From populist revolts to central banks opting for negative interest rates, here is a look back at some of the biggest market-moving events of 2016.

1. BREXIT


Also known as the British Exit - On Friday  June 24th, the United Kingdom, in a stunning vote, decided to sever its membership in the European Union. The surprising result sent shockwaves, wiping 2-trillion dollars from the markets. The result led to Prime Minister David Cameron stepping down and Theresa May becoming the new PM. The UK economy appears to have weathered the initial shock of the Brexit vote, but opinion is sharply divided over the long-term effects of leaving the EU.

2. Bank of England

Bank of England

The central bank cut its benchmark rate in August for the first time in seven years.
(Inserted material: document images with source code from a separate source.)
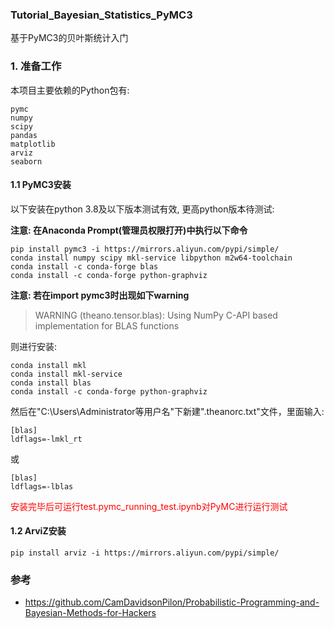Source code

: ### Tutorial_Bayesian_Statistics_PyMC3
基于PyMC3的贝叶斯统计入门

### 1. 准备工作

本项目主要依赖的Python包有:

```
pymc
numpy
scipy
pandas
matplotlib
arviz
seaborn
```

#### 1.1 PyMC3安装

以下安装在python 3.8及以下版本测试有效, 更高python版本待测试:

**注意: 在Anaconda Prompt(管理员权限打开)中执行以下命令**

```
pip install pymc3 -i https://mirrors.aliyun.com/pypi/simple/
conda install numpy scipy mkl-service libpython m2w64-toolchain
conda install -c conda-forge blas
conda install -c conda-forge python-graphviz
```

**注意: 若在import pymc3时出现如下warning**

> WARNING (theano.tensor.blas): Using NumPy C-API based implementation for BLAS functions

则进行安装:

```
conda install mkl
conda install mkl-service
conda install blas
conda install -c conda-forge python-graphviz
```

然后在"C:\Users\Administrator等用户名"下新建".theanorc.txt"文件，里面输入:

```
[blas]
ldflags=-lmkl_rt
```

或

```
[blas]
ldflags=-lblas
```

<font color="red">安装完毕后可运行test.pymc_running_test.ipynb对PyMC进行运行测试</font >

#### 1.2 ArviZ安装

```
pip install arviz -i https://mirrors.aliyun.com/pypi/simple/
```

### 参考

* https://github.com/CamDavidsonPilon/Probabilistic-Programming-and-Bayesian-Methods-for-Hackers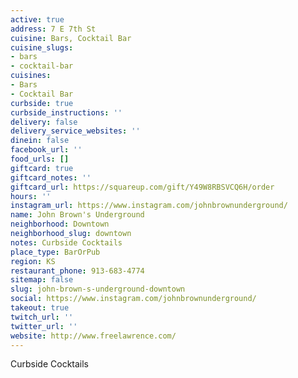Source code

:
 ```yaml
---
active: true
address: 7 E 7th St
cuisine: Bars, Cocktail Bar
cuisine_slugs:
- bars
- cocktail-bar
cuisines:
- Bars
- Cocktail Bar
curbside: true
curbside_instructions: ''
delivery: false
delivery_service_websites: ''
dinein: false
facebook_url: ''
food_urls: []
giftcard: true
giftcard_notes: ''
giftcard_url: https://squareup.com/gift/Y49W8RBSVCQ6H/order
hours: ''
instagram_url: https://www.instagram.com/johnbrownunderground/
name: John Brown's Underground
neighborhood: Downtown
neighborhood_slug: downtown
notes: Curbside Cocktails
place_type: BarOrPub
region: KS
restaurant_phone: 913-683-4774
sitemap: false
slug: john-brown-s-underground-downtown
social: https://www.instagram.com/johnbrownunderground/
takeout: true
twitch_url: ''
twitter_url: ''
website: http://www.freelawrence.com/
---
```


Curbside Cocktails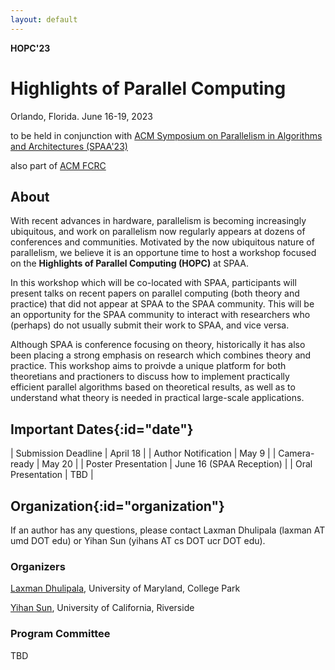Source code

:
 ```yaml
---
layout: default
---
```


**HOPC'23**
# **Highlights of Parallel Computing**

Orlando, Florida. June 16-19, 2023

to be held in conjunction with [ACM Symposium on Parallelism in Algorithms and Architectures (SPAA'23)](https://spaa.acm.org/)

also part of [ACM FCRC](https://fcrc.acm.org/)

## **About**

With recent advances in hardware, parallelism is becoming increasingly ubiquitous, and work on parallelism now regularly appears at dozens of conferences and communities.
Motivated by the now ubiquitous nature of parallelism, we believe it is an opportune time to host a workshop focused on the **Highlights of Parallel Computing (HOPC)** at SPAA.

In this workshop which will be co-located with SPAA, participants will present talks on recent papers on parallel computing (both theory and practice) that did not appear at SPAA to the SPAA community. 
This will be an opportunity for the SPAA community to interact with researchers who (perhaps) do not usually submit their work to SPAA, and vice versa. 

Although SPAA is conference focusing on theory, historically it has also been placing a strong emphasis on research which combines theory and practice. 
This workshop aims to proivde a unique platform for both theoretians and practioners to discuss how to implement practically efficient parallel algorithms based on theoretical results, as well as to understand what theory is needed in practical large-scale applications. 

## **Important Dates**{:id="date"}

| Submission Deadline | April 18 |
| Author Notification | May 9 |
| Camera-ready | May 20 |
| Poster Presentation | June 16 (SPAA Reception) |
| Oral Presentation | TBD |

## **Organization**{:id="organization"}

If an author has any questions, please contact Laxman Dhulipala (laxman AT umd DOT edu) or Yihan Sun (yihans AT cs DOT ucr DOT edu). 

### **Organizers**

[Laxman Dhulipala](https://www.cs.umd.edu/~laxman/), University of Maryland, College Park

[Yihan Sun](https://www.cs.ucr.edu/~yihans/), University of California, Riverside

### **Program Committee**

TBD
The rate was cut to a record low 0.25%. At the same time, the central bank  introduced a package of measures designed to provide additional monetary stimulus. The purpose was to prevent a post-Brexit recession. By the end of the year the BOE said the Brexit vote impact on the EU economy was “Minimal to Date.”

3. European Central Bank


In March, the central bank cut its benchmark refi rate to zero. The bank already had cut its deposit rate to a negative,  resulting in the ECB charging  banks for parking money there. Its an attempt to get banks to lend more. In December, the ECB left its rates unchanged, but did reduce the amount of its monthly asset purchases.

4. Italian Referendum

ITALY/

On December 4th, Italians defeated a referendum calling for constitutional changes backed by the government. It resulted in Prime Minister Matteo Renzi announcing his resignation. Unlike the Brexit vote, stocks pushed higher as investors largely brushed off Italian voters’ rejection of constitutional reform.

5. Japan Zero Rates


In January, Japan’s leaders took a bold step to try and boost its floundering economy. Interest rates were cut to below zero. Negative rates in theory will push banks to lend more to companies, which would then spend and hire. The policy has not resulted in much new spending by consumers or businesses.